Shahid pensó en lo que Riaz dijo un día en la mezquita: sin una moralidad bien definida, sin un marco donde pudiera florecer -determinado por Dios y establecido en la sociedad-, el amor era imposible. De otro modo, las personas se limitaban a celebrar un contrato mutuo durante cierto tiempo. En ese interludio sin fe, esperaban obtener placer y distracción; incluso confiaban en descubrir algo que les faltara. Y si eso no ocurría, abandonarían al otro y seguirían su camino. Una y otra vez.

¿Qué permanencia o conocimiento profundo podría haber en esas circunstancias?
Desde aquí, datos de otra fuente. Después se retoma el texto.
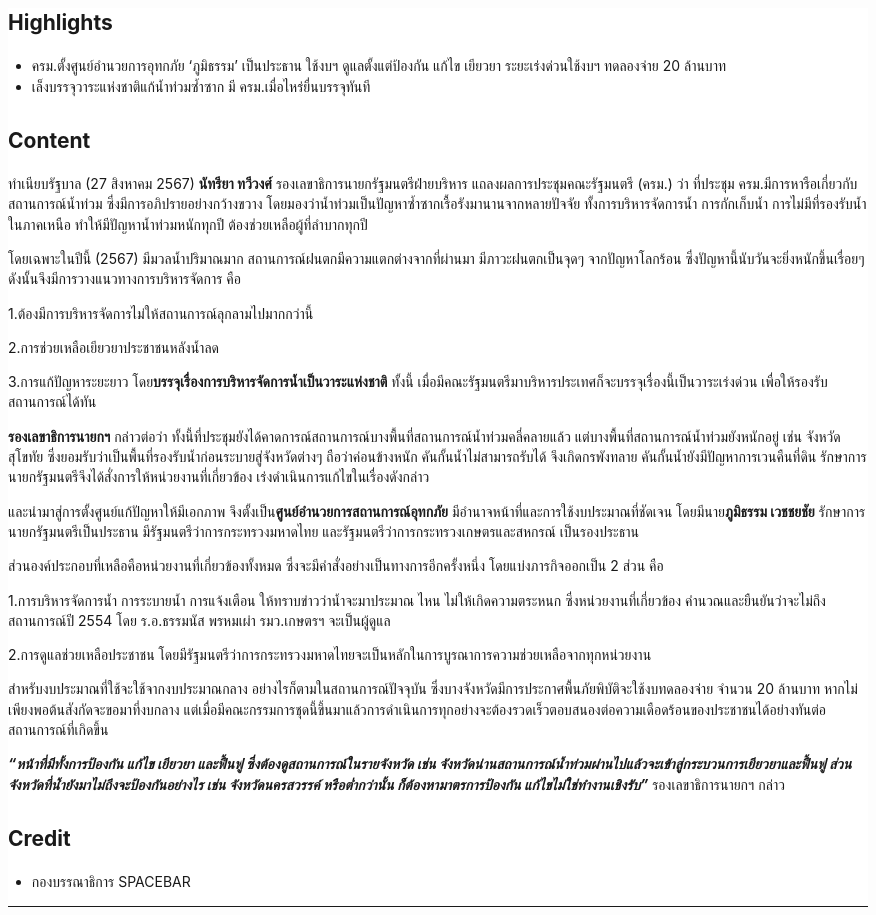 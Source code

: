 ## Highlights
- ครม.ตั้งศูนย์อำนวยการอุทกภัย ‘ภูมิธรรม’ เป็นประธาน ใช้งบฯ ดูแลตั้งแต่ป้องกัน แก้ไข เยียวยา ระยะเร่งด่วนใช้งบฯ ทดลองจ่าย 20 ล้านบาท 
- เล็งบรรจุวาระแห่งชาติแก้น้ำท่วมซ้ำซาก มี ครม.เมื่อไหร่ยื่นบรรจุทันที 

## Content

ทำเนียบรัฐบาล (27 สิงหาคม 2567) **นัทรียา ทวีวงศ์** รองเลขาธิการนายกรัฐมนตรีฝ่ายบริหาร แถลงผลการประชุมคณะรัฐมนตรี (ครม.) ว่า ที่ประชุม ครม.มีการหารือเกี่ยวกับสถานการณ์น้ำท่วม ซึ่งมีการอภิปรายอย่างกว้างขวาง โดยมองว่าน้ำท่วมเป็นปัญหาซ้ำซากเรื้อรังมานานจากหลายปัจจัย ทั้งการบริหารจัดการน้ำ การกักเก็บน้ำ การไม่มีที่รองรับน้ำในภาคเหนือ ทำให้มีปัญหาน้ำท่วมหนักทุกปี ต้องช่วยเหลือผู้ที่ลำบากทุกปี

โดยเฉพาะในปีนี้ (2567) มีมวลน้ำปริมาณมาก สถานการณ์ฝนตกมีความแตกต่างจากที่ผ่านมา มีภาวะฝนตกเป็นจุดๆ จากปัญหาโลกร้อน ซึ่งปัญหานี้นับวันจะยิ่งหนักขึ้นเรื่อยๆ ดังนั้นจึงมีการวางแนวทางการบริหารจัดการ คือ

1.ต้องมีการบริหารจัดการไม่ให้สถานการณ์ลุกลามไปมากกว่านี้

2.การช่วยเหลือเยียวยาประชาชนหลังน้ำลด

3.การแก้ปัญหาระยะยาว โดย**บรรจุเรื่องการบริหารจัดการน้ำเป็นวาระแห่งชาติ** ทั้งนี้ เมื่อมีคณะรัฐมนตรีมาบริหารประเทศก็จะบรรจุเรื่องนี้เป็นวาระเร่งด่วน เพื่อให้รองรับสถานการณ์ได้ทัน

**รองเลขาธิการนายกฯ** กล่าวต่อว่า ทั้งนี้ที่ประชุมยังได้คาดการณ์สถานการณ์บางพื้นที่สถานการณ์น้ำท่วมคลี่คลายแล้ว แต่บางพื้นที่สถานการณ์น้ำท่วมยังหนักอยู่ เช่น จังหวัดสุโขทัย ซึ่งยอมรับว่าเป็นพื้นที่รองรับน้ำก่อนระบายสู่จังหวัดต่างๆ ถือว่าค่อนข้างหนัก คันกั้นน้ำไม่สามารถรับได้ จึงเกิดกรพังทลาย คันกั้นน้ำยังมีปัญหาการเวนคืนที่ดิน รักษาการนายกรัฐมนตรีจึงได้สั่งการให้หน่วยงานที่เกี่ยวข้อง เร่งดำเนินการแก้ไขในเรื่องดังกล่าว 

และนำมาสู่การตั้งศูนย์แก้ปัญหาให้มีเอกภาพ จึงตั้งเป็น**ศูนย์อำนวยการสถานการณ์อุทกภัย** มีอำนาจหน้าที่และการใช้งบประมาณที่ชัดเจน โดยมีนาย**ภูมิธรรม เวชชยชัย** รักษาการนายกรัฐมนตรีเป็นประธาน มีรัฐมนตรีว่าการกระทรวงมหาดไทย และรัฐมนตรีว่าการกระทรวงเกษตรและสหกรณ์ เป็นรองประธาน

ส่วนองค์ประกอบที่เหลือคือหน่วยงานที่เกี่ยวข้องทั้งหมด ซึ่งจะมีคำสั่งอย่างเป็นทางการอีกครั้งหนึ่ง โดยแบ่งภารกิจออกเป็น 2 ส่วน คือ 

1.การบริหารจัดการน้ำ การระบายน้ำ การแจ้งเตือน ให้ทราบข่าวว่าน้ำจะมาประมาณ ไหน ไม่ให้เกิดความตระหนก ซึ่งหน่วยงานที่เกี่ยวข้อง คำนวณและยืนยันว่าจะไม่ถึงสถานการณ์ปี 2554 โดย ร.อ.ธรรมนัส พรหมเผ่า รมว.เกษตรฯ จะเป็นผู้ดูแล 

2.การดูแลช่วยเหลือประชาชน โดยมีรัฐมนตรีว่าการกระทรวงมหาดไทยจะเป็นหลักในการบูรณาการความช่วยเหลือจากทุกหน่วยงาน

สำหรับงบประมาณที่ใช้จะใช้จากงบประมาณกลาง อย่างไรก็ตามในสถานการณ์ปัจจุบัน ซึ่งบางจังหวัดมีการประกาศพื้นภัยพิบัติจะใช้งบทดลองจ่าย จำนวน 20 ล้านบาท หากไม่เพียงพอต้นสังกัดจะขอมาที่งบกลาง แต่เมื่อมีคณะกรรมการชุดนี้ขึ้นมาแล้วการดำเนินการทุกอย่างจะต้องรวดเร็วตอบสนองต่อความเดือดร้อนของประชาชนได้อย่างทันต่อสถานการณ์ที่เกิดขึ้น

_**“หน้าที่มีทั้งการป้องกัน แก้ไข เยียวยา และฟื้นฟู ซึ่งต้องดูสถานการณ์ในรายจังหวัด เช่น จังหวัดน่านสถานการณ์น้ำท่วมผ่านไปแล้วจะเข้าสู่กระบวนการเยียวยาและฟื้นฟู ส่วนจังหวัดที่น้ำยังมาไม่ถึงจะป้องกันอย่างไร เช่น จังหวัดนครสวรรค์ หรือต่ำกว่านั้น ก็ต้องหามาตรการป้องกัน แก้ไขไม่ใช่ทำงานเชิงรับ”**_ รองเลขาธิการนายกฯ กล่าว

## Credit
- กองบรรณาธิการ SPACEBAR

---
Deedee y él se habían entregado a una apremiante intimidad. Habían salido unas cuantas veces, confesándose y compartiendo las pasiones más desinhibidas que podían suscitarse en dos personas. Pero sin duda sus relaciones sexuales no eran más que un intercambio de técnicas y experiencias. Él hacía esto; ella hacía lo otro. ¿Cuánto se conocían el uno al otro? ¿Qué le impedía a ella elegir otros amantes asiáticos o negros? ¿Por qué no lo hacía? A lo mejor tenía uno diferente cada año y utilizaba a los hombres del modo en que Chili se había servido de las mujeres, despidiéndolos en época de exámenes.

Deedee quizá le abandonase. Él podría dejar de verla. ¿Por qué no? ¿Qué había entre ellos? Tal vez un día, no muy lejano, él estaría haciendo lo que Brownlow ahora, separando sus pertenencias. Y, como él, habría otra persona esperanzada guardando cola.

De todos modos, la idea de Riaz causó ahora a Shahid un estremecimiento de repulsión. ¡Qué personaje tan gris y mojigato; qué mentalidad tan estrecha y limitada, cuánto rencor y amargura!